The Holy Grail in computer graphics is the suspension of disbelief—to tell such a convincing story with pixels that the viewer not only totally believes it, but thinks he or she is in it, a participant, voluntary or not.
We’ve had such experiences in the cinema for a long time. A story is told, and we become so engrossed with it that when there is a shocking moment like the Alien popping out of an unexpected place, or a FedEx airplane falls apart, we duck, scream, or worse. The images stay with us for decades like the shower scene in Psycho, or the little boy grabbed by the evil clown in Poltergeist. But we have been just as moved with romantic scenes, and heroic scenes. Why?

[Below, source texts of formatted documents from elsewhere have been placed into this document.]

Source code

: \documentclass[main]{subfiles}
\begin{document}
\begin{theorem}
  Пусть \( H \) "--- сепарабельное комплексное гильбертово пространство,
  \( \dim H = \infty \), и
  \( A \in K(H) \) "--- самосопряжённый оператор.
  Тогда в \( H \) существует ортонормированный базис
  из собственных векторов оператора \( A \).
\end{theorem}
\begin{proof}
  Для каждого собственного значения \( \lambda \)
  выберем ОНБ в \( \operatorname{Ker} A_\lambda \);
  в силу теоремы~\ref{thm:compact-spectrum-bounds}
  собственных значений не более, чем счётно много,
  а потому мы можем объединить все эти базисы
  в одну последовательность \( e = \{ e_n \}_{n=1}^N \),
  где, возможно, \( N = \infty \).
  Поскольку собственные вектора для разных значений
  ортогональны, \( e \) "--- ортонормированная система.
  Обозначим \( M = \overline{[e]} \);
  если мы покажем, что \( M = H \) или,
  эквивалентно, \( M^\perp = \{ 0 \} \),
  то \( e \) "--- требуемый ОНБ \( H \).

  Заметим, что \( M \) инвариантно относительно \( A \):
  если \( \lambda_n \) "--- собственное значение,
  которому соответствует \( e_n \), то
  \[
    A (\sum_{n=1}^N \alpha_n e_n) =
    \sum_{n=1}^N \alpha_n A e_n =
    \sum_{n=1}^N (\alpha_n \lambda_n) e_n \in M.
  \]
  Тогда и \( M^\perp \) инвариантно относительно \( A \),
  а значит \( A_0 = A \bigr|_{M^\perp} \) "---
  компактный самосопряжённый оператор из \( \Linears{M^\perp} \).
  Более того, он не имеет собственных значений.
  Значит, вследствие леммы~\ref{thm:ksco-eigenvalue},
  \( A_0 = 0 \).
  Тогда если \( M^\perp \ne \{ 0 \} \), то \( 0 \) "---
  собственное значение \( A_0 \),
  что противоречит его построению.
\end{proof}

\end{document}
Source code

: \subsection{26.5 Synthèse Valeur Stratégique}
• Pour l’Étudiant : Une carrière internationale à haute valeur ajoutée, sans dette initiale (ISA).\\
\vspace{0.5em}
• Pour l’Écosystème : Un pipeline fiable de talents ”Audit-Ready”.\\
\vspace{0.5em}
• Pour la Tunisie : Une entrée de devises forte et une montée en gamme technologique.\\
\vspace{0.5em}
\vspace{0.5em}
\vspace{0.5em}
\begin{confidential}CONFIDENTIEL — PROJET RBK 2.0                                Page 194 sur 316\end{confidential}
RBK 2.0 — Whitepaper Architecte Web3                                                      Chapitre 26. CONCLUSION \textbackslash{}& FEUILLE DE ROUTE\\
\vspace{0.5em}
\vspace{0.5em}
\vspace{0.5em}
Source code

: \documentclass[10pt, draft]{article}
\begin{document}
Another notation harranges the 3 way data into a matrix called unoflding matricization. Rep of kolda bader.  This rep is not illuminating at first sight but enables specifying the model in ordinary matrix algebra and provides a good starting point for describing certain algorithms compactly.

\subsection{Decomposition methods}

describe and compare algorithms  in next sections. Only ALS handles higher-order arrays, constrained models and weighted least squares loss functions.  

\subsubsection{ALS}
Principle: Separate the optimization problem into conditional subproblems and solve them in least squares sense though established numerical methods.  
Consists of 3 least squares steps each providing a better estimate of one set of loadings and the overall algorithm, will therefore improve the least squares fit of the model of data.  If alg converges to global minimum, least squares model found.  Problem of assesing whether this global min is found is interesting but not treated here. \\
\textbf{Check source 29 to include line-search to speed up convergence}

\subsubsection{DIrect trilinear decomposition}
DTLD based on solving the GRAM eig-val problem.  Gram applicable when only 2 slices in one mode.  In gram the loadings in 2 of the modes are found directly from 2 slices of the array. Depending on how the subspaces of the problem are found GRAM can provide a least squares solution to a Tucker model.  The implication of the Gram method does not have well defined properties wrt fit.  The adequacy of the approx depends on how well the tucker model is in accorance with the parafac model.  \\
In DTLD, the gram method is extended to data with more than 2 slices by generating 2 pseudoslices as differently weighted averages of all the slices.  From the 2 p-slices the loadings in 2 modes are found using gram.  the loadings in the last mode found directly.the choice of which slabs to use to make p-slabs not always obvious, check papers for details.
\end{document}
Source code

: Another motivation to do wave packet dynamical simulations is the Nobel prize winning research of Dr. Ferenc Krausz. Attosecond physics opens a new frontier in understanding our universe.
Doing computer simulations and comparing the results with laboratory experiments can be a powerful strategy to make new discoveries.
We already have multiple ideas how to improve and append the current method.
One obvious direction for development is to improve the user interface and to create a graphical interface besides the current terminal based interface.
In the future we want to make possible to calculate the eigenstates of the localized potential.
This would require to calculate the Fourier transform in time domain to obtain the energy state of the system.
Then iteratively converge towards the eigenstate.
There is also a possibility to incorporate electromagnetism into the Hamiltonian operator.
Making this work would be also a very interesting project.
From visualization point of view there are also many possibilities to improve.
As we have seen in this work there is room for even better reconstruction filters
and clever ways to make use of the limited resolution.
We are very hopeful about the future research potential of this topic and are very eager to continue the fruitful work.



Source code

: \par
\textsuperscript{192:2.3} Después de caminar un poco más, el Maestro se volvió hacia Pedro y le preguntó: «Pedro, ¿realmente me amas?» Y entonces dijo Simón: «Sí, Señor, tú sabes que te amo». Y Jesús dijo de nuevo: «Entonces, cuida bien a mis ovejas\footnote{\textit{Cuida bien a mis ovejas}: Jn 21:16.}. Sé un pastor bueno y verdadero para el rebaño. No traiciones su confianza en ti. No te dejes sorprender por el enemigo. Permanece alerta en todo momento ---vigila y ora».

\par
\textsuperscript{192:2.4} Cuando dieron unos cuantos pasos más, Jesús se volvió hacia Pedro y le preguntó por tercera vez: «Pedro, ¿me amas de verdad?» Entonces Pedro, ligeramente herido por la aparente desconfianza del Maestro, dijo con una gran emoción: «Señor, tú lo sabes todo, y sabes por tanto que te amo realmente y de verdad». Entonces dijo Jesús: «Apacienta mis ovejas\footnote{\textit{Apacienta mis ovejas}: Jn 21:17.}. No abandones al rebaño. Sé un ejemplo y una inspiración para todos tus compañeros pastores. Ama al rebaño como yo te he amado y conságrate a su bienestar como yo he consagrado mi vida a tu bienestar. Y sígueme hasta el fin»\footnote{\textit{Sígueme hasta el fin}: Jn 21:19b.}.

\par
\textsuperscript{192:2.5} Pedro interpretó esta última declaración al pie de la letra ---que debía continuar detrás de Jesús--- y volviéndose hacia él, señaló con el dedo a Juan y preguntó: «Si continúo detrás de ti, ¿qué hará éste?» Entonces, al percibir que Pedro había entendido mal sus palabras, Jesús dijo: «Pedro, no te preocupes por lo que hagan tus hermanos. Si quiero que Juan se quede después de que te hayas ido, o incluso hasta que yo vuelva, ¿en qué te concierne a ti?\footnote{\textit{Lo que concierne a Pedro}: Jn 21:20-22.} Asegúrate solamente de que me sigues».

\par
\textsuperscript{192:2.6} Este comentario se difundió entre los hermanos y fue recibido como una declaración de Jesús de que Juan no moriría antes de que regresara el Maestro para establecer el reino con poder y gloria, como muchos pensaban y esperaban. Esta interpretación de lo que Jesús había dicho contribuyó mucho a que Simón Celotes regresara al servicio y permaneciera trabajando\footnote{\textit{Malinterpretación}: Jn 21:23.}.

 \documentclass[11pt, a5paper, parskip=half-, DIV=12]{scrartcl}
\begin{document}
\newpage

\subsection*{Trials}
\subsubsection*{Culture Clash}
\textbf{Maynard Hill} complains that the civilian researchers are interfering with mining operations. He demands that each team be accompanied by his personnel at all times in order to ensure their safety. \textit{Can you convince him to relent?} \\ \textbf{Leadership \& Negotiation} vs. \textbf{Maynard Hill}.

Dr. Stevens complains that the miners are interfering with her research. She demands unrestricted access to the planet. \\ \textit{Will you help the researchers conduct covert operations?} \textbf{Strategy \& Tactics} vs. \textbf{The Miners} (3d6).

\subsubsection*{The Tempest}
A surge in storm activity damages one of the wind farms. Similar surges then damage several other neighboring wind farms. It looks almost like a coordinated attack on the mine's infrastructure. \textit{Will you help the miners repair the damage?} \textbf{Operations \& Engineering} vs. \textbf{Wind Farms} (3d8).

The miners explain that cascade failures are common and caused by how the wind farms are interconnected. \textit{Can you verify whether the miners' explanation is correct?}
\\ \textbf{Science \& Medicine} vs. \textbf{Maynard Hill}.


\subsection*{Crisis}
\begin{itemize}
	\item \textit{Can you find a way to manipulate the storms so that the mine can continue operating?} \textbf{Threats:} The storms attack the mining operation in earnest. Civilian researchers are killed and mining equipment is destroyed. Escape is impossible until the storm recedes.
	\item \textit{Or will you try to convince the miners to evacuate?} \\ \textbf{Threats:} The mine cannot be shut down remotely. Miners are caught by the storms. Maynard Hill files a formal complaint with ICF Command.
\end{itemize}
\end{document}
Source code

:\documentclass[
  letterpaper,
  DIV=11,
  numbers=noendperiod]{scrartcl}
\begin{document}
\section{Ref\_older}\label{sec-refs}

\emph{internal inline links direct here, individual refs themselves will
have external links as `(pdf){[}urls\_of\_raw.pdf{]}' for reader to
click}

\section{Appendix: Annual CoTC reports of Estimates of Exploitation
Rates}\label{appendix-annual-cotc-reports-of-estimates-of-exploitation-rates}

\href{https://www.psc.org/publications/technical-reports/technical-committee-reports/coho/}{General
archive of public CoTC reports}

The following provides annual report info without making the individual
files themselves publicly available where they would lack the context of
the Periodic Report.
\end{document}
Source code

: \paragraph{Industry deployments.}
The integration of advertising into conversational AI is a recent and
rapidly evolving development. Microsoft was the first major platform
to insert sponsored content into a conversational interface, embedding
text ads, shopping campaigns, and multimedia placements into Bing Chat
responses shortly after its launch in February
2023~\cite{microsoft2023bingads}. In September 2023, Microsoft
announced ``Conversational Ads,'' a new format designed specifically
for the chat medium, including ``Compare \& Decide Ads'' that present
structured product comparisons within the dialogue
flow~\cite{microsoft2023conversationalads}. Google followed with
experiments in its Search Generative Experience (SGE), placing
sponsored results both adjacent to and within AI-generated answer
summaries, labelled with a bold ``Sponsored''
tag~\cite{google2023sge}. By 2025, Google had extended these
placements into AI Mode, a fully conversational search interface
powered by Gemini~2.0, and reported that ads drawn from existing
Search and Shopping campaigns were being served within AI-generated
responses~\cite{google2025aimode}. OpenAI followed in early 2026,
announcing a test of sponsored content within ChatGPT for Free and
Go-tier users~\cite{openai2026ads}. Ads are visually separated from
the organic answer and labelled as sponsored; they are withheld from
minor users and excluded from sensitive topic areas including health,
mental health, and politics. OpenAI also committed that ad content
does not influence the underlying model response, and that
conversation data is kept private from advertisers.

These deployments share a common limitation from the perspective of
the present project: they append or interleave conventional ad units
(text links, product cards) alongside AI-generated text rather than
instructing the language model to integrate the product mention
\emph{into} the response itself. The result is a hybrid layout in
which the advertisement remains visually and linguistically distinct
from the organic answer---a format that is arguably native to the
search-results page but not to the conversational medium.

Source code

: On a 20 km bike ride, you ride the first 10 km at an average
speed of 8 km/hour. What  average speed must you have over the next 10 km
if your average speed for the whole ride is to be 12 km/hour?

Because we accepted the story, and the imagery—we bought into it.
We crossed the line a decade ago on computer-generated special effects, a thing that used to be called CGI— computer-generated imagery—and now is simply known as GC. Crossed it when we could no longer distinguish the real from the CG, when actors were augmented by CG. When we crossed that line, that point of suspension of disbelief, we quickly became accustomed to seeing anything happen, and even if it was a cartoon like a house floating up with balloons, we became emotionally involved and worried about the characters.
The same is true in games, the only difference being the use of our peripheral vision because most of us play games on a small (less than 30-inch) low-res (HD or less) screen. But that is changing. Console game players can use the 60-inch HD screens that are rapidly being replaced by 4K screens, and PC gamers are getting 30-inch or larger 4K screens.
The magic in the movies was all about cinematography and story. The projection and sound systems have evolved to where we expect to go to a theater that has a 4K Barco, Christie, or Sony 33K lumen projector, and at least a seven-channel Dolby if not an Atmos sound system.
PC and console games can match the screen resolution, but not yet the sound; and sound contributes so much to the feel of the movie or game, to its believability.
When we crossed the line in the cinema, did we enter a class of artificial or virtual reality? Should those terms be limited to computer games, goggles, glasses, and CAVEs? If we accept it, dismiss our disbelief, look into the movie and not at it, haven’t we crossed into an alternate reality? Is it artificial or virtual? Do we need an op¬erator, a prefix to distinguish what we are experiencing such as cinematic AR, or game VR, or portable AR? Or is that just too pedantic and boring? Some of us at JPR have resorted to the term Digital Reality.
Remember the old expression (now a cliché), You’ll know it [art] when you see it? I paraphrased that for CG and said, I’ll see it when I believe it. I totally believe it in the movies now. Here’s a nice test/exercise. This year’s Best of Show winner at Siggraph is Bot & Dolly’s projection demonstration (part of Intel’s Creators Project). If you can, zoom to full screen, turn off the room lights, and let yourself believe it.
Once we have experienced the surreal special effects of a modern movie, we are tainted and spoiled and we can’t go back and get the same thrill and enjoyment we once did from low-res, fuzzy stereo sound movies. I’m not just referring to the ridiculous Transformers, Superman, or Super Heroes movies that bash the hell out of New York (poor New York, it seems to get trashed in every movie). Think about the scenes from 300—do you really think there are that many supermen? But while you were watching it, you totally accepted those amazing bodies. CG is in just about every movie now. Now, we have the phenomenon of movies that try to convince us they’re made without CG even when they are like The Grand Budapest Hotel. On the opposite end of the scale, a movie that revels in its CG is Guardians of the Universe, which is my favorite movie so far this year. There is just no turning back for me.